Lunedì scorso un enorme incendio è divampato in una delle aree più povere del campo, che è grande quasi quanto una città. Secondo l’Unhcr, l’organizzazione Onu per i rifugiati, ci sarebbero almeno 400 dispersi, 15 morti, 560 feriti e oltre 45mila sfollati, e le cifre sono provvisorie. Mentre la situazione continua ad evolversi, i primi resoconti indicano che ci sono molti bambini tra i feriti e i dispersi, e che ci sono anche piccoli che risultano separati dalle loro famiglie.

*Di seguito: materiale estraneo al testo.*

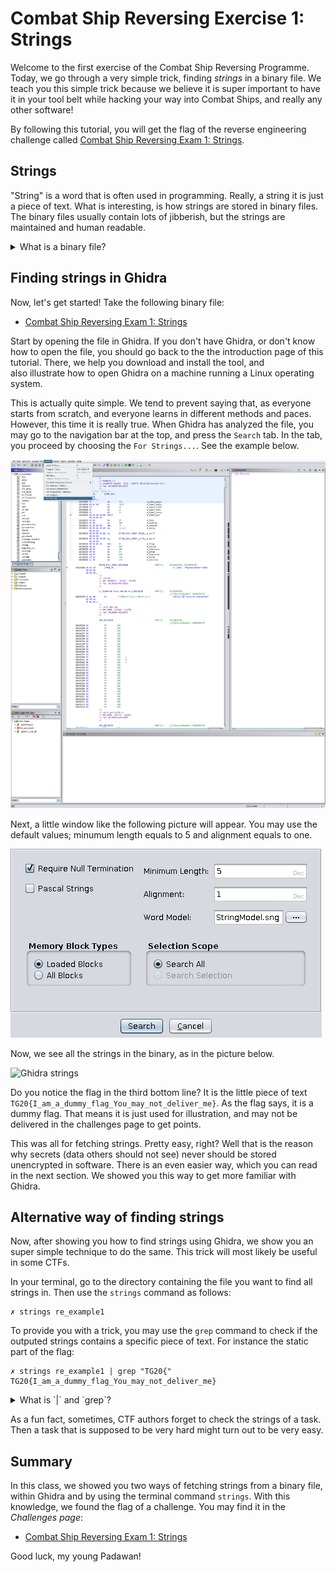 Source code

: # Combat Ship Reversing Exercise 1: Strings

Welcome to the first exercise of the Combat Ship Reversing Programme. Today,
we go through a very simple trick, finding _strings_ in a binary file. We teach
you this simple trick because we believe it is super important to have it in
your tool belt while hacking your way into Combat Ships, and really any other
software!

By following this tutorial, you will get the flag of the reverse engineering 
challenge called [Combat Ship Reversing Exam 1: Strings](link.til.oppgave).

## Strings
"String" is a word that is often used in programming. Really, a string it is 
just a 
piece of text. What is interesting, is how strings are stored in binary files.
The binary files usually contain lots of jibberish, but the strings are 
maintained and human readable. 

<details>
<summary>What is a binary file?</summary><p>
Binary files. That might be a new term for some of you. So, you know when 
developers are coding. The code they write is not understandable for your 
computer to begin with. 
The programming languages are made for humans to be able to 
interact with the machine. However, before the machine can understand the 
language, the code needs to go through an additional step. That additional
step is that it must be _compiled_ into machine language. 
Think of compiling simply as converting the code to a language that is 
readable by the computer. 
The compilation makes a blob of jibberish, just loads of weird characters. 
This blob is put into a file, which the machine finally understands. That file 
is called a _binary file_. 

E.g. when you open any computer program, like for instance Discord, you run a 
binary file. 

Oh btw. Some programming languages does not get compiled, but that is out of
scope for this tutorial. Google it if you get very curious!!
</p></details>

## Finding strings in Ghidra
Now, let's get started! Take the following binary file:

* [Combat Ship Reversing Exam 1: Strings](re_noob1)

Start by opening the file in Ghidra. 
If you don't have Ghidra, or don't know how to open the file, 
you should go back to the
the introduction page of this tutorial. There, we help you download and 
install the tool, and  
also illustrate how to open Ghidra on a machine running a Linux operating 
system.

This is actually quite simple. We tend to prevent saying that, as everyone
starts from scratch, and everyone learns in different methods and paces. 
However, this time it is really true. When Ghidra has analyzed the file, you 
may go to the navigation bar at the top, and press the `Search` tab. In the 
tab, you proceed by choosing the `For Strings...`. See the example below.

![Top bar navigation screenshot](ghidra_search_strings.png)

Next, a little window like the following picture will appear. You may 
use the default values; minumum length equals to 5 and alignment equals to one.

![Search For Strings](ghidra_search_for_strings.png)

Now, we see all the strings in the binary, as in the picture below. 

![Ghidra strings](ghidra_strings.png)

Do you notice the flag in the third bottom line? It is the little piece of text 
`TG20{I_am_a_dummy_flag_You_may_not_deliver_me}`. As the flag says, it is a
dummy flag. That means it is just used for illustration, and may not be 
delivered in the challenges page to get points. 

This was all for fetching strings. Pretty easy, right? Well that is the reason
why secrets (data others should not see) never should be stored unencrypted
in software. There is an even easier way, which you can read in the next 
section. We showed you this way to get more familiar with Ghidra. 

## Alternative way of finding strings
Now, after showing you how to find strings using Ghidra, we show you an super
simple technique to do the same. This trick will most likely be useful in 
some CTFs. 

In your terminal, go to the directory containing the file you want to find all
strings in. Then use the `strings` command as follows:
```
✗ strings re_example1
```

To provide you with a trick, you may use the `grep` command to check if the 
outputed strings contains a specific piece of text. For instance the static
part of the flag:
```
✗ strings re_example1 | grep "TG20{"
TG20{I_am_a_dummy_flag_You_may_not_deliver_me}
```

<details>
<summary>What is `|` and `grep`?</summary><p>

The `|` sign is called `pipe`. When writing terminal commands, you can chain
commands using a pipe. It takes the output of one command and sends it into
another one.

`grep` searches for a pattern in a file, working directory, or standard input.
If it finds a match, the whole string is printed to the terminal

Let's look at the above command, in which the following is happening:
1. We execute `strings` on the binary, which returns all the strings in that
binary. 
2. The pipe sends the output of the `strings` command as input into the `grep` 
command. 
3. Now, the `grep` command searches through its input (the `strings` results), 
and tries to find the text "TG20{". Any matches are printed to the terminal.

As the flag format starts with "TG20{", you will receive the flag if it exists
as a string in the binary.

We advise you to read about commands you want to learn by googling or using 
the man pages. Read more about the man pages on the `Tips and tools` page.

---

</p></details>

As a fun fact, sometimes, CTF authors forget to check the strings of a task. 
Then a task that is supposed to be very hard might turn out to be very easy. 

## Summary
In this class, we showed you two ways of fetching strings from a binary file,
within Ghidra and by using the terminal command `strings`. With this knowledge,
we found the flag of a challenge. You may find it in the _Challenges page_:

* [Combat Ship Reversing Exam 1: Strings](link.til.oppgave)

Good luck, my young Padawan!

Oltre 9000 le baracche distrutte, per non parlare dei servizi essenziali. La clinica Balukhali di Medici Senza Frontiere è stata completamente distrutta dall’incendio. Fortunatamente, tutti i pazienti e il personale sono stati evacuati in tempo. I medici dello staff hanno curato 11 persone ferite nell’ospedale di Kutupalong. «L'incendio di lunedì – ricorda l’organizzazione – non è il primo a verificarsi nel campo, anche perché i rohingya vivono in rifugi sovraffollati, costruiti con plastica e bambù, facilmente infiammabili. La situazione nei campi sta peggiorando: l’accesso ai servizi di base è scarso e la violenza è in aumento».

I rohingya rifugiati in Bangladesh sono quasi un milione e vivono in condizioni precarie. Oltre agli incendi e alle violenze, c’è il pericolo della pandemia di covid, che qui potrebbe fare una strage, dicono gli esperti. Per questo motivo, l'Unicef, il fondo delle Nazioni Unite per l’infanzia, ha mobilitato team sanitari per il supporto di primo soccorso e volontari per evacuare i rifugiati.